How to complete this task: Write out all the data again, exactly as it stands.
*** Study material ***
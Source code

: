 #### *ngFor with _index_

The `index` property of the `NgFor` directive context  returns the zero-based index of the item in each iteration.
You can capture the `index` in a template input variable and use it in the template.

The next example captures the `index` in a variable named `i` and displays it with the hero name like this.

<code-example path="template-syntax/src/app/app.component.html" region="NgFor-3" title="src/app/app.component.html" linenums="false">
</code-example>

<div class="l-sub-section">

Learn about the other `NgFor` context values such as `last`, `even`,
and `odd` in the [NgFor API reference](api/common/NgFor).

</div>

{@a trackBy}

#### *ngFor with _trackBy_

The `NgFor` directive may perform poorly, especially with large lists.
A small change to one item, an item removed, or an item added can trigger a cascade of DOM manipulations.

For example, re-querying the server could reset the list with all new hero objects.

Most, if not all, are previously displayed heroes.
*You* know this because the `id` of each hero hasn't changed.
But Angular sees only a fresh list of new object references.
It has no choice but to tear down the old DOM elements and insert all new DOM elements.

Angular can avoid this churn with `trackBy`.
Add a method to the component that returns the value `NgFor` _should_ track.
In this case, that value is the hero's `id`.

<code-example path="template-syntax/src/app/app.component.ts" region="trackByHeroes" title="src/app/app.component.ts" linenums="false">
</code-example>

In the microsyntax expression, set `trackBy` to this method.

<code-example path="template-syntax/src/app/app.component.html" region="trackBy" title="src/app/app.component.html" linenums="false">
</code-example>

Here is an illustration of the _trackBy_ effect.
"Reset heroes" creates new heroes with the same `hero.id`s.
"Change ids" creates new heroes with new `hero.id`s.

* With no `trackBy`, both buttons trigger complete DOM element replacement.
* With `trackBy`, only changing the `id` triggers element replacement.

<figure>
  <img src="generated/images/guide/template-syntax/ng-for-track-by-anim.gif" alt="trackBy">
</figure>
*** End of Study material ***
Expected answer:
Source code

: #### *ngFor with _index_

The `index` property of the `NgFor` directive context  returns the zero-based index of the item in each iteration.
You can capture the `index` in a template input variable and use it in the template.

The next example captures the `index` in a variable named `i` and displays it with the hero name like this.

<code-example path="template-syntax/src/app/app.component.html" region="NgFor-3" title="src/app/app.component.html" linenums="false">
</code-example>

<div class="l-sub-section">

Learn about the other `NgFor` context values such as `last`, `even`,
and `odd` in the [NgFor API reference](api/common/NgFor).

</div>

{@a trackBy}

#### *ngFor with _trackBy_

The `NgFor` directive may perform poorly, especially with large lists.
A small change to one item, an item removed, or an item added can trigger a cascade of DOM manipulations.

For example, re-querying the server could reset the list with all new hero objects.

Most, if not all, are previously displayed heroes.
*You* know this because the `id` of each hero hasn't changed.
But Angular sees only a fresh list of new object references.
It has no choice but to tear down the old DOM elements and insert all new DOM elements.

Angular can avoid this churn with `trackBy`.
Add a method to the component that returns the value `NgFor` _should_ track.
In this case, that value is the hero's `id`.

<code-example path="template-syntax/src/app/app.component.ts" region="trackByHeroes" title="src/app/app.component.ts" linenums="false">
</code-example>

In the microsyntax expression, set `trackBy` to this method.

<code-example path="template-syntax/src/app/app.component.html" region="trackBy" title="src/app/app.component.html" linenums="false">
</code-example>

Here is an illustration of the _trackBy_ effect.
"Reset heroes" creates new heroes with the same `hero.id`s.
"Change ids" creates new heroes with new `hero.id`s.

* With no `trackBy`, both buttons trigger complete DOM element replacement.
* With `trackBy`, only changing the `id` triggers element replacement.

<figure>
  <img src="generated/images/guide/template-syntax/ng-for-track-by-anim.gif" alt="trackBy">
</figure>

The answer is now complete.